The idea this time is to remove random letters from the text to make it shorter, and then 'decode' using autocorrect.

Encoder

import random
import re
import string


def encode(text: str, remove_rate: float) -> str:
    """
    Remove random letters from the string

    We shouldn't remove any spaces, to give autocorrect a fighting chance

    Args:
        text (str): String to be 'encoded'
        remove_rate (float): [0,1] proportion of characters to be removed.

    Returns:
        str: lossily encoded string
    """
    if remove_rate > 1:
        raise ValueError("Remove rate greater than 1")
    if remove_rate < 0:
        raise ValueError("Remove rate less than 0")

    text_list = list(text)

    # Strip out spaces, punctuation since we don't need them here
    stripped_punc = text.translate(str.maketrans("", "", string.punctuation + " "))
    letters_to_remove = int(remove_rate * len(stripped_punc))

    for _ in range(letters_to_remove):
        choice = random.randint(0, len(text_list) - 1)
        while text_list[choice] in string.punctuation + " ":
            choice = random.randint(0, len(text_list) - 1)

        del text_list[choice]

    removed_letters = "".join(text_list)

    # Make multiple spaces just one
    return re.sub(" +", " ", removed_letters)

Here we can provide a string and a proportion of the text to randomly remove. I opted to keep punctuation and spaces, but at the end I collapse consecutive spaces into just one (this keeps the string nice if whole words are removed). This also makes the decoder simple.

Some examples using the text

The Quick Brown Fox Jumps Over The Lazy Dog

With a 0.1 rate

Th Quick Bown Fox Jump Over The Lazy Dog

and a 0.9 rate

Qu u g

Okay so there's not a great chance that removing 90% of the letters in a text is very useful for decoding.

Decoder

from spellchecker import SpellChecker


def decode(text: str) -> str:
    """
    Tries to auto-correct a 'lossily' encoded string

    Args:
        text (str): lossy string

    Returns:
        str: Auto-corrected string, 'decoded'
    """
    spell = SpellChecker()
    words = text.split(" ")

    results = []
    for word in words:
        results.append(spell.correction(word))

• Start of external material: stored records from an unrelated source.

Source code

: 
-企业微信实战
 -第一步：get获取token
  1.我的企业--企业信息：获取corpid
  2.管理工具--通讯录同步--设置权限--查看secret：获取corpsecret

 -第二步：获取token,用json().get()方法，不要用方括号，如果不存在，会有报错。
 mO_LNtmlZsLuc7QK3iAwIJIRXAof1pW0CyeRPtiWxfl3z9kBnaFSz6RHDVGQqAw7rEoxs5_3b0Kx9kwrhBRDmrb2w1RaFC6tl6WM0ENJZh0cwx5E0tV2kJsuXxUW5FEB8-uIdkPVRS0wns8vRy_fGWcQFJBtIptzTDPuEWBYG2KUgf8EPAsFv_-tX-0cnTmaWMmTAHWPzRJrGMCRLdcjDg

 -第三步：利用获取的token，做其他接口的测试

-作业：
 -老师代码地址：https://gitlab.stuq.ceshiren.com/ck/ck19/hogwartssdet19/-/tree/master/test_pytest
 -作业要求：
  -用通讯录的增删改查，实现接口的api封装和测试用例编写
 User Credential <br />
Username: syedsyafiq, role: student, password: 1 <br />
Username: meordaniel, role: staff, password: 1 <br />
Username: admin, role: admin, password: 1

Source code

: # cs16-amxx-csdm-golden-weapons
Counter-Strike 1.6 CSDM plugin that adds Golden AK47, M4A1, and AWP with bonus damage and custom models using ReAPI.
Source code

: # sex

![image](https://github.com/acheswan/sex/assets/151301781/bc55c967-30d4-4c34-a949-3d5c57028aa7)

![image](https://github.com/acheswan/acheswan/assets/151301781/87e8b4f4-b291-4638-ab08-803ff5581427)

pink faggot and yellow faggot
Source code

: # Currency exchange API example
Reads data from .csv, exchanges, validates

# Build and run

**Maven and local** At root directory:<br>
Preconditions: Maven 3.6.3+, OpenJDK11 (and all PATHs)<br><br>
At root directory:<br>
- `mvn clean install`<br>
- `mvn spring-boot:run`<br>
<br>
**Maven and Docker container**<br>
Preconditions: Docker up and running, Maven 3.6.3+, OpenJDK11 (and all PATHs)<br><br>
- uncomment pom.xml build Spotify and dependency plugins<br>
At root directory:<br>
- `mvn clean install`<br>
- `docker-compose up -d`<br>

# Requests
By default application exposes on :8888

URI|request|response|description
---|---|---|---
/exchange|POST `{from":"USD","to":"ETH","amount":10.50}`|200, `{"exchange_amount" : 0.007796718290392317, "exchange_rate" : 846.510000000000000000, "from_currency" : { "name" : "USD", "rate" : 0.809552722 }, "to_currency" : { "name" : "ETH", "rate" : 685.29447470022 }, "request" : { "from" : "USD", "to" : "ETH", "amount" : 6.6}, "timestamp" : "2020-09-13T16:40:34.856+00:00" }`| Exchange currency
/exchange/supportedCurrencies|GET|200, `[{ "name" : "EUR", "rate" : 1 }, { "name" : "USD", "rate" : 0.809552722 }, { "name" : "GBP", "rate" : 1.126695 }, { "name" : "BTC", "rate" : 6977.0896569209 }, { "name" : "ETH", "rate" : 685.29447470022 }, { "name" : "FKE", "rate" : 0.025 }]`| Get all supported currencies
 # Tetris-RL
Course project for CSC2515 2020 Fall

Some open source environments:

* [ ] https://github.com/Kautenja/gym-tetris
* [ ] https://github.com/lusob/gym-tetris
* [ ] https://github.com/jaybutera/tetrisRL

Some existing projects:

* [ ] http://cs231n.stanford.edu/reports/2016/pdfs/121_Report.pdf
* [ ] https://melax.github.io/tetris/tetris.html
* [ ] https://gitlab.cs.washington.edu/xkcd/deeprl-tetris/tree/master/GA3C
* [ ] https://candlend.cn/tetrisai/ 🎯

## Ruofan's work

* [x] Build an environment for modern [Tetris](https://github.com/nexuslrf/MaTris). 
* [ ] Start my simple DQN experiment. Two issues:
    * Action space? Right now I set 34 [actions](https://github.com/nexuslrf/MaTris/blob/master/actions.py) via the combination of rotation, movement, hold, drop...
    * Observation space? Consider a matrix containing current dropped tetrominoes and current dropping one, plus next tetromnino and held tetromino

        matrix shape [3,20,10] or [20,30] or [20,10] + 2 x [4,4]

    return " ".join(results)

We can try our 0.1 rate text and see if this produces a useful output

the Quick down Fox Jump Over The Lazy Dog

Okay, so we're slightly wrong but 'down' is probably more likely to be a misspelling than 'brown' I think this is understandable.

Let's try the 0.9 rate text for kicks

Qu u i

We notice a slightly interesting thing in that the spell checker will actually try and turn any lone consonant into 'i' (and not 'I'), I'm not really sure why it's lowercase.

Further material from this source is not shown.